HTMLDOC is a program that reads HTML source files or web pages and generates
corresponding HTML, PostScript, or PDF files with an optional table of contents.
HTMLDOC is provided under version 2 of the GNU General Public License.
HTMLDOC was developed in the 1990’s as a documentation generator for my previous
company, and has since seen a lot of usage as a report generator embedded in web
servers. However, it does not support many things in “the modern web”, such
- Cascading Style Sheets (CSS): While I have experimented with adding CSS
support to HTMLDOC, proper CSS support is non-trivial especially for paged
output (which is not well supported by CSS)
- Encryption: HTMLDOC currently supports the older (and very insecure) PDF 1.4
(128-bit RC4) encryption. I have looked at supporting AES (256-bit)

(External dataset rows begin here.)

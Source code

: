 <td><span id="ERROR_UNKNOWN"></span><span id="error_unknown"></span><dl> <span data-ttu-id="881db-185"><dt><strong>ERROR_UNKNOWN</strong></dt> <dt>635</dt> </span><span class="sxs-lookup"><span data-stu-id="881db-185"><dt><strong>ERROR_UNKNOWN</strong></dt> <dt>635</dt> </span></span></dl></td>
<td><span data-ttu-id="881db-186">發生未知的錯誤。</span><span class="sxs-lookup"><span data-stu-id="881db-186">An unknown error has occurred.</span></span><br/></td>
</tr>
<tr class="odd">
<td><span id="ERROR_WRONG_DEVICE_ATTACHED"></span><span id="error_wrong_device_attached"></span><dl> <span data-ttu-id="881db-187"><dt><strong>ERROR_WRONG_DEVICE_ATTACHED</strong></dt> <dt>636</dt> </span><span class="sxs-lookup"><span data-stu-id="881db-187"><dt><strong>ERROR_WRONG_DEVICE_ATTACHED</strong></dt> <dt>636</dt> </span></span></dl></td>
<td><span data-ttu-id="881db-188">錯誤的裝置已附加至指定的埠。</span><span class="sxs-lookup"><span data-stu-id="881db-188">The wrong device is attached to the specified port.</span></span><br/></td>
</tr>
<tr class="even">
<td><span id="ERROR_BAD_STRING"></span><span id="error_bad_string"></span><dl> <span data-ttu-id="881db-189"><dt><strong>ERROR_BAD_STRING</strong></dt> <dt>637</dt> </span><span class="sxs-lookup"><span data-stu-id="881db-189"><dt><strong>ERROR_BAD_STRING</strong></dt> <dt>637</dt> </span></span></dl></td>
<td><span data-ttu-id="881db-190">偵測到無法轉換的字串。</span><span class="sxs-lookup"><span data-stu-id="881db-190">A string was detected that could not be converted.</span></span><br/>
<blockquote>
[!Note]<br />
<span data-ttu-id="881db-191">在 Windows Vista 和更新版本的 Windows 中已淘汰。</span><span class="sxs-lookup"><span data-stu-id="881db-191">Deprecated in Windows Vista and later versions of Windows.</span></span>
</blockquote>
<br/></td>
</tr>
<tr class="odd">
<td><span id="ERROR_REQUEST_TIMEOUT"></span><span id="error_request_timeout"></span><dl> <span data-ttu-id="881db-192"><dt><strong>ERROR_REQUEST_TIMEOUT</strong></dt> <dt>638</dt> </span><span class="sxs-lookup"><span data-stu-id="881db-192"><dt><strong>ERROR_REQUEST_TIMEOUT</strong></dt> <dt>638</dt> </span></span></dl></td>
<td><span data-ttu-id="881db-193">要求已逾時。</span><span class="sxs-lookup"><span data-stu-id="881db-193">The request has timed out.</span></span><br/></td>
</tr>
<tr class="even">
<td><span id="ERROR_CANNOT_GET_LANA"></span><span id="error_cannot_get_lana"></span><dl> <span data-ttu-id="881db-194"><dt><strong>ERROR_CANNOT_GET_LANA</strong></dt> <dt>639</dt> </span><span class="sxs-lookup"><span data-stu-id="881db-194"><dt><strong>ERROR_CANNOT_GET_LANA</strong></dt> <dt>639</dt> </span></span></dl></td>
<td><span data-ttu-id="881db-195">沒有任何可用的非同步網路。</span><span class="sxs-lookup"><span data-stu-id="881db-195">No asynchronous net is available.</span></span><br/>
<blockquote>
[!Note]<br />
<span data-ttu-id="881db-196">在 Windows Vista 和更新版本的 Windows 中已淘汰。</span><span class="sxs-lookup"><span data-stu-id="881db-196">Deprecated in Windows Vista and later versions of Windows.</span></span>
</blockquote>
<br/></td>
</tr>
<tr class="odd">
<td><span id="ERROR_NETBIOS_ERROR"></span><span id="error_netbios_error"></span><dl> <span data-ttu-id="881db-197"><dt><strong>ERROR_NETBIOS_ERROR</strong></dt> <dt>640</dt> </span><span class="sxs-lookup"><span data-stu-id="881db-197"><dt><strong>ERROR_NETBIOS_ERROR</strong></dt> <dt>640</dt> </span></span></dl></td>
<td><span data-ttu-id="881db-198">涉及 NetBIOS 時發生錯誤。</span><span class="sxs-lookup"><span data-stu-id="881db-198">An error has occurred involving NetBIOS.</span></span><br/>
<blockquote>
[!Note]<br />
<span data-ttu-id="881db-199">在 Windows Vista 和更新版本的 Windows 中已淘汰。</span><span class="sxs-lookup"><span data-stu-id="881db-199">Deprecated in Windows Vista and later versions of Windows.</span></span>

- Forms: HTML forms and PDF forms are very different things. While I have had
many requests to add support for PDF forms over the years, I have not found a
satisfactory way to do so.
- Tables: HTMLDOC supports HTML 3.2 tables, which means no support for TBODY,
THEAD, or TFOOT. I have looked at supporting THEAD and TBODY…
- Unicode: While HTMLDOC does support UTF-8 for “Western” languages, there is
absolutely no support for languages that require dynamic rewriting or
right-to-left text formatting. Basically this means you can’t use HTMLDOC to
format Arabic, Chinese, Hebrew, Japanese, or other languages that are not
based on latin-based alphabets that read left-to-right.
I plan to do a limited 1.9 feature release
of HTMLDOC to add support for Markdown input and EPUB output. Otherwise my
focus is on addressing security, build, and formatting issues and not on
extending HTMLDOC to support CSS or full Unicode.